What is expected: Using the records below, filter for lines that contain the string "such" and copy them out.

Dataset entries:
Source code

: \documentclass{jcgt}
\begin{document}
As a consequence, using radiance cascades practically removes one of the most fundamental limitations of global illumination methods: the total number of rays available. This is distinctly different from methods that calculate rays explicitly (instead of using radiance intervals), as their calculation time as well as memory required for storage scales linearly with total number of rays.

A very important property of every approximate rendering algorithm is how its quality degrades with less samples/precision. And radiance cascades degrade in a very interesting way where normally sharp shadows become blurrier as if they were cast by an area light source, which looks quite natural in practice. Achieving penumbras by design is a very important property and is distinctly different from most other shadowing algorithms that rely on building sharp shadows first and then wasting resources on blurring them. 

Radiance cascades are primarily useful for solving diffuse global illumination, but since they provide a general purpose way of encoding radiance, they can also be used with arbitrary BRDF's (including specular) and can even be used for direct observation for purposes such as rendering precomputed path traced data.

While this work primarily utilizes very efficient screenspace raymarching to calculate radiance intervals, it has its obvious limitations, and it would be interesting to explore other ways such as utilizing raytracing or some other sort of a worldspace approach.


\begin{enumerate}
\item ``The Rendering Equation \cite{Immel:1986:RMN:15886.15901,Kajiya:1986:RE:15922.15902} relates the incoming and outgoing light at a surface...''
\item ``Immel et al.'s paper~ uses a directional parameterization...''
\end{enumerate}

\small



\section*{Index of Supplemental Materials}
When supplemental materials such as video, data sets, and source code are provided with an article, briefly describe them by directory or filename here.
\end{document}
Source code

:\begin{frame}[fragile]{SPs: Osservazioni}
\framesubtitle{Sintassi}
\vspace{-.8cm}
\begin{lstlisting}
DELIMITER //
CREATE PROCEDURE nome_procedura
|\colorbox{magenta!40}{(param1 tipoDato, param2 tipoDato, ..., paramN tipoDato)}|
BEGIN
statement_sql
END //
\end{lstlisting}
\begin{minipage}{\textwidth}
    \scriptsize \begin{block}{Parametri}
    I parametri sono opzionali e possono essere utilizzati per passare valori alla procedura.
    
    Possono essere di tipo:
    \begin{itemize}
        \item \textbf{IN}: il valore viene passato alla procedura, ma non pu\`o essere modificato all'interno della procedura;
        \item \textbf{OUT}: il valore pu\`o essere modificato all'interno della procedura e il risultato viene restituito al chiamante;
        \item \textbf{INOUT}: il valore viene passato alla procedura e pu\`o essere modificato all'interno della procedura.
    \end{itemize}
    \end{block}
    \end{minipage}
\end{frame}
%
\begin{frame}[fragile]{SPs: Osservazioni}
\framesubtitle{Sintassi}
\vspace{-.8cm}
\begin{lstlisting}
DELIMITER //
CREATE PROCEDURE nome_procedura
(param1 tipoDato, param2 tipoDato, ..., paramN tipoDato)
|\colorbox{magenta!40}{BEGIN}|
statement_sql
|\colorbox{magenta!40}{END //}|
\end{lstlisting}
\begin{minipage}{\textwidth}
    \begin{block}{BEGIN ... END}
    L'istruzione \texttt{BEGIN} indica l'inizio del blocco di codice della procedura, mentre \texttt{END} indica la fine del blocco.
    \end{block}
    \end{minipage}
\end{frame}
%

--

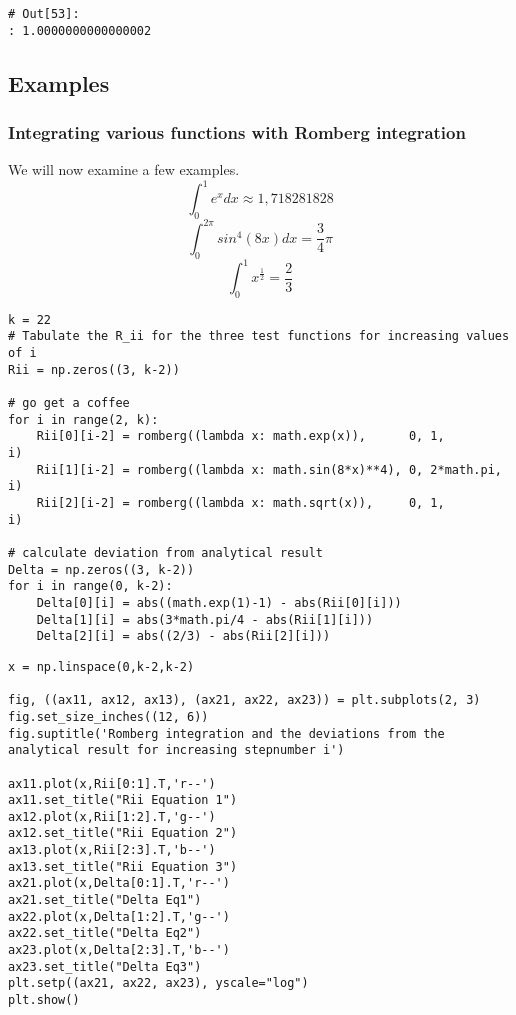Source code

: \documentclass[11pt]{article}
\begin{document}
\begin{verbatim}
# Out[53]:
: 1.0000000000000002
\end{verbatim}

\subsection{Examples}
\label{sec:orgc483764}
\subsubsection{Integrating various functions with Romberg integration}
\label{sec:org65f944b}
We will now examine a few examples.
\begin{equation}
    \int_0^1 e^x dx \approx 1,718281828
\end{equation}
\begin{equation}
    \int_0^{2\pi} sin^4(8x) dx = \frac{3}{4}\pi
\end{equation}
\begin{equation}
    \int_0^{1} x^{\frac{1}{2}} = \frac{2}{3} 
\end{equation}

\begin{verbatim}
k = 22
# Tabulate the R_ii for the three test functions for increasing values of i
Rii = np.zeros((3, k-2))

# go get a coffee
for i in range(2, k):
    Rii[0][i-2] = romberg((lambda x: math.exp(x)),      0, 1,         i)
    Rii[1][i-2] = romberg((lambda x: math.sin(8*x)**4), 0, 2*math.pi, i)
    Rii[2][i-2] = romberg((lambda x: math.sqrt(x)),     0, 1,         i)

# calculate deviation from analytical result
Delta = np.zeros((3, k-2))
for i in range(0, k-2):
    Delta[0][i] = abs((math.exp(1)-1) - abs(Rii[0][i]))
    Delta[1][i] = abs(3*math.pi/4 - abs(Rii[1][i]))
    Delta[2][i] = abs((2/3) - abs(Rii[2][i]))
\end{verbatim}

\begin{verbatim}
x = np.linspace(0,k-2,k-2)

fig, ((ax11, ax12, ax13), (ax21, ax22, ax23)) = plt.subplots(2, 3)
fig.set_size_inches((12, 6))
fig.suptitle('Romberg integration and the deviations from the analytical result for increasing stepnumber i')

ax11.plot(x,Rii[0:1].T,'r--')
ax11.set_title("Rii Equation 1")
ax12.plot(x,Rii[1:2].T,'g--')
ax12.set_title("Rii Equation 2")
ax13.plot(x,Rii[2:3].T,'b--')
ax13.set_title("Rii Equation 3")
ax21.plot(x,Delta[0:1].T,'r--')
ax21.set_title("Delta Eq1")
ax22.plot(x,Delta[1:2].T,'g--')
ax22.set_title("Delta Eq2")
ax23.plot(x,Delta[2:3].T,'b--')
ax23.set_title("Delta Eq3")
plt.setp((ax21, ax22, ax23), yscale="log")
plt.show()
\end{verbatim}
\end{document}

...

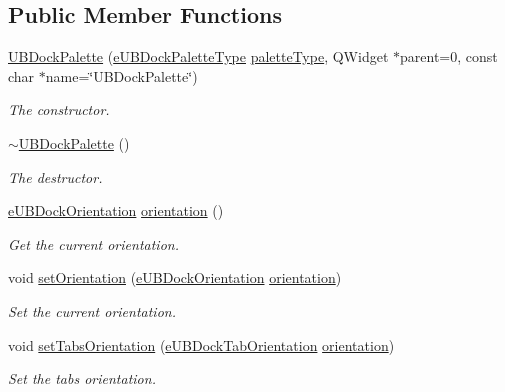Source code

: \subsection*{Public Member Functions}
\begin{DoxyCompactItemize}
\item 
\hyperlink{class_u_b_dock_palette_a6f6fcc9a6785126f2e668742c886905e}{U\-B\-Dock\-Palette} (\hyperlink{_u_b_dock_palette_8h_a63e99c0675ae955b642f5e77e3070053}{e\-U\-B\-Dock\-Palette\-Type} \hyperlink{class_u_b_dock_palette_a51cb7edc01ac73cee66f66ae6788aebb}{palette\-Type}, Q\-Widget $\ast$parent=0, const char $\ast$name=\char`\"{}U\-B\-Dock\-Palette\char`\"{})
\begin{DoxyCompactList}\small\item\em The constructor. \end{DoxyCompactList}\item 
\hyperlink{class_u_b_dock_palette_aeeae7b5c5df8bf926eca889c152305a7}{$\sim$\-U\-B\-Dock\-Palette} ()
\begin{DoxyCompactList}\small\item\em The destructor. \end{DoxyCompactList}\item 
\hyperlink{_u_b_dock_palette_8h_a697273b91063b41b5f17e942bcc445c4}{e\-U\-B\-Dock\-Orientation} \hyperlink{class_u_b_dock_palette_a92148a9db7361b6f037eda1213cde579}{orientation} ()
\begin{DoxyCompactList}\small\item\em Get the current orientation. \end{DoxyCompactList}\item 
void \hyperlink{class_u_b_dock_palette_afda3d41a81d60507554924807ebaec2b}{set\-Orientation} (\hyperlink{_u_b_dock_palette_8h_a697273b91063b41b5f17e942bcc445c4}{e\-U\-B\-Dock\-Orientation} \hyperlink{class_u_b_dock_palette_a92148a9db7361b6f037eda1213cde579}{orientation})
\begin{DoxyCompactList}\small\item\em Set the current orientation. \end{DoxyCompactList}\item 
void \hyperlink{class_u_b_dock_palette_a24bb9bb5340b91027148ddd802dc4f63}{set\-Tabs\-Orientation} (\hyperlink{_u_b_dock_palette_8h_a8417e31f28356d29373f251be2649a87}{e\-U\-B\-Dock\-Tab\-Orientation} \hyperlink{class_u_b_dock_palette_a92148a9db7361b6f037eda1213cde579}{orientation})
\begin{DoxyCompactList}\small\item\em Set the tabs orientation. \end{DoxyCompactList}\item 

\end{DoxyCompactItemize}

Answer box:
Radiance cascades are primarily useful for solving diffuse global illumination, but since they provide a general purpose way of encoding radiance, they can also be used with arbitrary BRDF's (including specular) and can even be used for direct observation for purposes such as rendering precomputed path traced data.
While this work primarily utilizes very efficient screenspace raymarching to calculate radiance intervals, it has its obvious limitations, and it would be interesting to explore other ways such as utilizing raytracing or some other sort of a worldspace approach.
When supplemental materials such as video, data sets, and source code are provided with an article, briefly describe them by directory or filename here.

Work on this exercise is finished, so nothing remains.